[Rd] Design choice of plot.design for formulas

Thaler,Thorn,LAUSANNE,Applied Mathematics Thorn.Thaler at rdls.nestle.com
Mon Mar 19 15:44:37 CET 2012

Dear all,

Today I figured out that the formula interface of plot.design is kind of
counter intuitive. Suppose the following setting

ddf <- expand.grid(a=factor(1:3), b=factor(1:3))
ddf\$y <- rnorm(9)
plot.design(y ~ a + b, data=ddf)

which does what it should do, basically printing the means for the
respective levels of the factors. I had to learn that the function does
not care at all whether I specify a variable at the LHS or the RHS of
the formula.
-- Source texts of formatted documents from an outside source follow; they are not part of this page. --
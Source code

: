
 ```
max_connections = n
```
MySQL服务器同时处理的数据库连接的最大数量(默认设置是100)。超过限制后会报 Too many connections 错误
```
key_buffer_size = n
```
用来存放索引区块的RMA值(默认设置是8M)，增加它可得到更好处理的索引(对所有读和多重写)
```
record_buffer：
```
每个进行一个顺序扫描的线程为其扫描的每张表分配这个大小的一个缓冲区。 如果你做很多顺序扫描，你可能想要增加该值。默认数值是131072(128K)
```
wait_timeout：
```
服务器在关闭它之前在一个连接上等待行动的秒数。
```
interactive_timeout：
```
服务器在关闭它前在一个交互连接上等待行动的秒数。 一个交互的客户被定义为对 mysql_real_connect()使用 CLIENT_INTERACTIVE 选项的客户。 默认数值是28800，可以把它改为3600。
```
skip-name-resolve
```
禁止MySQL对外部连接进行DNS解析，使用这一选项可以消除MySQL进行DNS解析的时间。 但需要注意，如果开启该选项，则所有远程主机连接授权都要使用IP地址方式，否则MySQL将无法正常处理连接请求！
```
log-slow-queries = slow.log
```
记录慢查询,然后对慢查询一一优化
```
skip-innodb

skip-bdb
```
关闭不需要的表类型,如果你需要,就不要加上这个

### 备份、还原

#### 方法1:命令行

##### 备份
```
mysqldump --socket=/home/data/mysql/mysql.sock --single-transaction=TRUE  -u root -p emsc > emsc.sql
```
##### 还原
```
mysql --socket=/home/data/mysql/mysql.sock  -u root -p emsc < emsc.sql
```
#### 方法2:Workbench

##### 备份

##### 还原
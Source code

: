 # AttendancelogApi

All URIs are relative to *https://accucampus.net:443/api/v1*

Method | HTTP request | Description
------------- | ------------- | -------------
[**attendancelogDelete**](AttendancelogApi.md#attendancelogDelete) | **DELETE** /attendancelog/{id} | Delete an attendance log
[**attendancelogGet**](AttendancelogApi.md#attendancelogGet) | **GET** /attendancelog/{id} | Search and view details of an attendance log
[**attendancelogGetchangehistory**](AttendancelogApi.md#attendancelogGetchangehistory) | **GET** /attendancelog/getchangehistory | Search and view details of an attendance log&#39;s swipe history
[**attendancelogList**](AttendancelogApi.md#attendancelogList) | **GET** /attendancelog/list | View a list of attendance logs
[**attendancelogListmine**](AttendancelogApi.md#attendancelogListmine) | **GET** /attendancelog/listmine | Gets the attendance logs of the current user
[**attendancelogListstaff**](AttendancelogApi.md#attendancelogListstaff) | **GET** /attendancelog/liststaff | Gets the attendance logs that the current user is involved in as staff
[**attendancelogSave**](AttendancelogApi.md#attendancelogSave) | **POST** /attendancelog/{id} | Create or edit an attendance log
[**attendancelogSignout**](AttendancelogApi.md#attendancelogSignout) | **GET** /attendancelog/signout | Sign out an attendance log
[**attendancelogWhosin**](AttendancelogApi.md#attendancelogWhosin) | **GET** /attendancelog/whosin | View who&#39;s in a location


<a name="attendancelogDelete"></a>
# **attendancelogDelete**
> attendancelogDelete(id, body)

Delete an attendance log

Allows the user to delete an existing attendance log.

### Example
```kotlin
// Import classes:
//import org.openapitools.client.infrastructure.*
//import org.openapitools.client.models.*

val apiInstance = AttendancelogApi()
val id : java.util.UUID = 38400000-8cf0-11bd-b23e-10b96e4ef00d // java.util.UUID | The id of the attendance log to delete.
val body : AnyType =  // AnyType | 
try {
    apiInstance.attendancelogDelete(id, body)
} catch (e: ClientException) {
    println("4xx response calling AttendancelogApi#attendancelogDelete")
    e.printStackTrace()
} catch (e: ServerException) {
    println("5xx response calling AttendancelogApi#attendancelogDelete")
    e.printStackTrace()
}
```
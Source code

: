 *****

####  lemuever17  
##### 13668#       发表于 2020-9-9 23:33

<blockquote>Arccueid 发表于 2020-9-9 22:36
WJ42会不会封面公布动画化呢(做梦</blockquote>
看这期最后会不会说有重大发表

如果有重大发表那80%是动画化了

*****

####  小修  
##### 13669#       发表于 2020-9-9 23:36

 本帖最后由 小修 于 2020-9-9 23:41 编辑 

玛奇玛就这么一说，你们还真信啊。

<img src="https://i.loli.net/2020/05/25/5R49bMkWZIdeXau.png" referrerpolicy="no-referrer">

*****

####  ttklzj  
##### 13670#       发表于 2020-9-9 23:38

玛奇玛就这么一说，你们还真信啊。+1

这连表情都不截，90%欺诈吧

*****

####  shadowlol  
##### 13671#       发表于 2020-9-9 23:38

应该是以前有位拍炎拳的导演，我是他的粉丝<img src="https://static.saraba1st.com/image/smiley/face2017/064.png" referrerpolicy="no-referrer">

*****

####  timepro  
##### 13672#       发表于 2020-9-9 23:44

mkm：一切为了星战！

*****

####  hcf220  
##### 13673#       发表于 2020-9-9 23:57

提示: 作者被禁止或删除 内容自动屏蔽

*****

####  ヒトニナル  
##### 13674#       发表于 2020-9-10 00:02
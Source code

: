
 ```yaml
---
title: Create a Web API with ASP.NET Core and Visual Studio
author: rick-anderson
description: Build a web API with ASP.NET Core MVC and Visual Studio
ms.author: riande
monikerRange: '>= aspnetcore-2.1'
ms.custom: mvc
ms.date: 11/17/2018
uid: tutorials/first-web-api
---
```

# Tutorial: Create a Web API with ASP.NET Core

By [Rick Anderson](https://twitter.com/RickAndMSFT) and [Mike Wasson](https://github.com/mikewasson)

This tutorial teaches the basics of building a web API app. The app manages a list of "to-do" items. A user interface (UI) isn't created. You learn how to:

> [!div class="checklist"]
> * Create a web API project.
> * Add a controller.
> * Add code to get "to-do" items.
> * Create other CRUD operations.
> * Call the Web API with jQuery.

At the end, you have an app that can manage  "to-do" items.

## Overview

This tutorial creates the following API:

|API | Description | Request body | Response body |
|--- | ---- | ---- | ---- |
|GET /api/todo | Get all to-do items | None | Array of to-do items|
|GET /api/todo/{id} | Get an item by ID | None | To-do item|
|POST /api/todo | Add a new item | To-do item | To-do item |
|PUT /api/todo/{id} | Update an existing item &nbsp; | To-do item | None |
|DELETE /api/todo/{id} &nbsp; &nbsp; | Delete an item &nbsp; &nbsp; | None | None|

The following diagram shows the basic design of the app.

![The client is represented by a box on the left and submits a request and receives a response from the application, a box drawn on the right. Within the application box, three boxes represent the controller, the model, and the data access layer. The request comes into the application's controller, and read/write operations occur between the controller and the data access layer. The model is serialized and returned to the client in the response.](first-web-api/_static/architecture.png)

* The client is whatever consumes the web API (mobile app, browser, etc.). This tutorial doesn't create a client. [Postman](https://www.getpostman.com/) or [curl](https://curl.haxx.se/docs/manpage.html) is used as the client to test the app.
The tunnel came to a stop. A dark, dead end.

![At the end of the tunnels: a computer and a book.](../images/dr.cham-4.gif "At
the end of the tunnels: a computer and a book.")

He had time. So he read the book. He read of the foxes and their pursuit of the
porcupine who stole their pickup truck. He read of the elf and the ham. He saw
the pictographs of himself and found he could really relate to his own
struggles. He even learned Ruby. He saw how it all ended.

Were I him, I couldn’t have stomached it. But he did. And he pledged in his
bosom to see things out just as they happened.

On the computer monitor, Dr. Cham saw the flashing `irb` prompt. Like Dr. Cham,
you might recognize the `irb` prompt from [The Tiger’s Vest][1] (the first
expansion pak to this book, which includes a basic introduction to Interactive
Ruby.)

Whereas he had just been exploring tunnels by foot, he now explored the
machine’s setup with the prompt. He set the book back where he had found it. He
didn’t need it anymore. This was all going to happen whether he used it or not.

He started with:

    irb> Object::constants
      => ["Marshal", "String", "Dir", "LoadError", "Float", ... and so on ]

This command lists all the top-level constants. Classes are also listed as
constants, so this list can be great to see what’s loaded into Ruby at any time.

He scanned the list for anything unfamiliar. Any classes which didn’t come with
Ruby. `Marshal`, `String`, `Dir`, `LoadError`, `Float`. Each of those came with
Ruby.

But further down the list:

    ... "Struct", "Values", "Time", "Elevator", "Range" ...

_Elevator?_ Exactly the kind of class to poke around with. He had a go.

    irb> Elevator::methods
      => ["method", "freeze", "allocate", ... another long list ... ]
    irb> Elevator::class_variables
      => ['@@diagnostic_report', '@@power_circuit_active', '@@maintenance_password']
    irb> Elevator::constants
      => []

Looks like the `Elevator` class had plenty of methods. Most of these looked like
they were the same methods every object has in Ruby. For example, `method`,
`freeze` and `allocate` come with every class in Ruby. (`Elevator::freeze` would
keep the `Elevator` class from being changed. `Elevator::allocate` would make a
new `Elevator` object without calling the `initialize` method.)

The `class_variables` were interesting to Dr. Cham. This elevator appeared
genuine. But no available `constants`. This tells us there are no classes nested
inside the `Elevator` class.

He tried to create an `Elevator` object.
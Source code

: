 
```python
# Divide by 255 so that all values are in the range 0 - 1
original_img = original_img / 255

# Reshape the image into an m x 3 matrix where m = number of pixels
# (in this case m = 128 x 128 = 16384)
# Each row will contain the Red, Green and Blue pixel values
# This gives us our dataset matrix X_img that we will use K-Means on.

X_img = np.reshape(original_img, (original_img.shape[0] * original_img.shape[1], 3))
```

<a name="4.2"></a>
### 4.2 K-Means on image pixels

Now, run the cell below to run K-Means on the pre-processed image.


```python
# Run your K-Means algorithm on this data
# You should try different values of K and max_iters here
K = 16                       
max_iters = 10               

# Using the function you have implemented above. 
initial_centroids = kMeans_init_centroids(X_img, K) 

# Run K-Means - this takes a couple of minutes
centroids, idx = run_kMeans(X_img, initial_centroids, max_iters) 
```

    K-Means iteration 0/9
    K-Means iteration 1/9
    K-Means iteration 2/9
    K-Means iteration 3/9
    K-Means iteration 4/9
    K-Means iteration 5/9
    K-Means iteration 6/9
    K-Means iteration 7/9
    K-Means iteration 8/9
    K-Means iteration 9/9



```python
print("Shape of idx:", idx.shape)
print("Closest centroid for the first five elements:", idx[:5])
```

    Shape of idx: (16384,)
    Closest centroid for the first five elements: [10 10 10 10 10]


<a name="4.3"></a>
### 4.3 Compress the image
Thus, the following commands are all equivalent

plot.design(~ y + a + b, data=ddf)
plot.design(a ~ y + b, data=ddf)
plot.design(b ~ y + a, data=ddf)

A closer look into the code revealed that the function basically looks
whether a variable is numeric or a factor. All factors are supposed to
be stratification factors, while all numerical variables are supposed to
be responses. While the former assumption makes sense, the latter is
misleading in conjunction with the formula interface:

ddf\$z <- sample(3, 9, TRUE)
plot.design(y ~ a + z, data=ddf)

In my reading that should produce a plot where a and z are regarded as
stratification factors, while y is the response. Instead the function
regards y and z as responses.

So my question: is there a particular reason why the formatting of a
variable in a data frame (factor vs. numerical) takes precedence over
the specification in the formula interface of plot.design? Is it the
case that one cannot specify multiple responses otherwise? In this case,
I was wondering whether an approach like in lattice where one can
specify multiple responses would be useful:

ddf\$y.new <- rnorm(9)
lattice:::xyplot(y + y.new ~ a, data = ddf, pch = 15)